**Task goal:** The entries that follow are to be duplicated in full, character for character.

*** Given information ***

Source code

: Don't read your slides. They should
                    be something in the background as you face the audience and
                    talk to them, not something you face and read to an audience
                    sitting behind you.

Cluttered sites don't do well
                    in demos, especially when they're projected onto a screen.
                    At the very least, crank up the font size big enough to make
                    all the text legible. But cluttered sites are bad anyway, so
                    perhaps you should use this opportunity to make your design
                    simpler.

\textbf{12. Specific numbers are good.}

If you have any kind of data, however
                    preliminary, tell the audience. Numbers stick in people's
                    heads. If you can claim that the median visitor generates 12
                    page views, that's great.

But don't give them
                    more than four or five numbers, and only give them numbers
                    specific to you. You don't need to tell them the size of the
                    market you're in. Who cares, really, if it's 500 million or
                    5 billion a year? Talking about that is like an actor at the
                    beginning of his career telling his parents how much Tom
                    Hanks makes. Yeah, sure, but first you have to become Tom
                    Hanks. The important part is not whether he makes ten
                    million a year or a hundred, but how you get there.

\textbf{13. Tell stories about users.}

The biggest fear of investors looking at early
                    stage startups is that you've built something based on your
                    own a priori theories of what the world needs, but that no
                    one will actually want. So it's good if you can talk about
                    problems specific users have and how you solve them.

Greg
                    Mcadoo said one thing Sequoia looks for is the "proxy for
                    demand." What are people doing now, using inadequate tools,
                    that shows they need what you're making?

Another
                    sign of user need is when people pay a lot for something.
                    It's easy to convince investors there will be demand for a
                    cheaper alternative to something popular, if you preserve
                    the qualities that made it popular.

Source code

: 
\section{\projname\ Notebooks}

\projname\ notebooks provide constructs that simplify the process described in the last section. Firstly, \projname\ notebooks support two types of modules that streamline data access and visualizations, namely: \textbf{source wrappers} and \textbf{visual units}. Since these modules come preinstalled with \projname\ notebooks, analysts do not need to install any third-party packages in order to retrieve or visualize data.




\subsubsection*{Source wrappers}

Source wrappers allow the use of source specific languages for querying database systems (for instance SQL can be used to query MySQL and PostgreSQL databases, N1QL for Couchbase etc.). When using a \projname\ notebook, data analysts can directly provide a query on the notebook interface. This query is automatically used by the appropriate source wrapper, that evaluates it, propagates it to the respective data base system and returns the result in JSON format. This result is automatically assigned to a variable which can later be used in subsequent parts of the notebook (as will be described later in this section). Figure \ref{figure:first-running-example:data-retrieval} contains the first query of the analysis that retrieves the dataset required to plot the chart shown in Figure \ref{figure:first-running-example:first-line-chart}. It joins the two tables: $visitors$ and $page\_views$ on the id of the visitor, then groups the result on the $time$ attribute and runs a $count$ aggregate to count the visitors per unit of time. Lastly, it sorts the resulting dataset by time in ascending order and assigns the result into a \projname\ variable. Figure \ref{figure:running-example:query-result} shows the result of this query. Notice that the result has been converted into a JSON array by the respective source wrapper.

***

**Written answer:**
Source code

: Don't read your slides. They should
                    be something in the background as you face the audience and
                    talk to them, not something you face and read to an audience
                    sitting behind you.

Cluttered sites don't do well
                    in demos, especially when they're projected onto a screen.
                    At the very least, crank up the font size big enough to make
                    all the text legible. But cluttered sites are bad anyway, so
                    perhaps you should use this opportunity to make your design
                    simpler.

\textbf{12. Specific numbers are good.}

If you have any kind of data, however
                    preliminary, tell the audience. Numbers stick in people's
                    heads. If you can claim that the median visitor generates 12
                    page views, that's great.

But don't give them
                    more than four or five numbers, and only give them numbers
                    specific to you. You don't need to tell them the size of the
                    market you're in. Who cares, really, if it's 500 million or
                    5 billion a year? Talking about that is like an actor at the
                    beginning of his career telling his parents how much Tom
                    Hanks makes. Yeah, sure, but first you have to become Tom
                    Hanks. The important part is not whether he makes ten
                    million a year or a hundred, but how you get there.

\textbf{13. Tell stories about users.}

The biggest fear of investors looking at early
                    stage startups is that you've built something based on your
                    own a priori theories of what the world needs, but that no
                    one will actually want. So it's good if you can talk about
                    problems specific users have and how you solve them.

Greg
                    Mcadoo said one thing Sequoia looks for is the "proxy for
                    demand." What are people doing now, using inadequate tools,
                    that shows they need what you're making?

Another
                    sign of user need is when people pay a lot for something.
                    It's easy to convince investors there will be demand for a
                    cheaper alternative to something popular, if you preserve
                    the qualities that made it popular.

Source code

: 
\section{\projname\ Notebooks}

\projname\ notebooks provide constructs that simplify the process described in the last section. Firstly, \projname\ notebooks support two types of modules that streamline data access and visualizations, namely: \textbf{source wrappers} and \textbf{visual units}. Since these modules come preinstalled with \projname\ notebooks, analysts do not need to install any third-party packages in order to retrieve or visualize data.




\subsubsection*{Source wrappers}

Source wrappers allow the use of source specific languages for querying database systems (for instance SQL can be used to query MySQL and PostgreSQL databases, N1QL for Couchbase etc.). When using a \projname\ notebook, data analysts can directly provide a query on the notebook interface. This query is automatically used by the appropriate source wrapper, that evaluates it, propagates it to the respective data base system and returns the result in JSON format. This result is automatically assigned to a variable which can later be used in subsequent parts of the notebook (as will be described later in this section). Figure \ref{figure:first-running-example:data-retrieval} contains the first query of the analysis that retrieves the dataset required to plot the chart shown in Figure \ref{figure:first-running-example:first-line-chart}. It joins the two tables: $visitors$ and $page\_views$ on the id of the visitor, then groups the result on the $time$ attribute and runs a $count$ aggregate to count the visitors per unit of time. Lastly, it sorts the resulting dataset by time in ascending order and assigns the result into a \projname\ variable. Figure \ref{figure:running-example:query-result} shows the result of this query. Notice that the result has been converted into a JSON array by the respective source wrapper.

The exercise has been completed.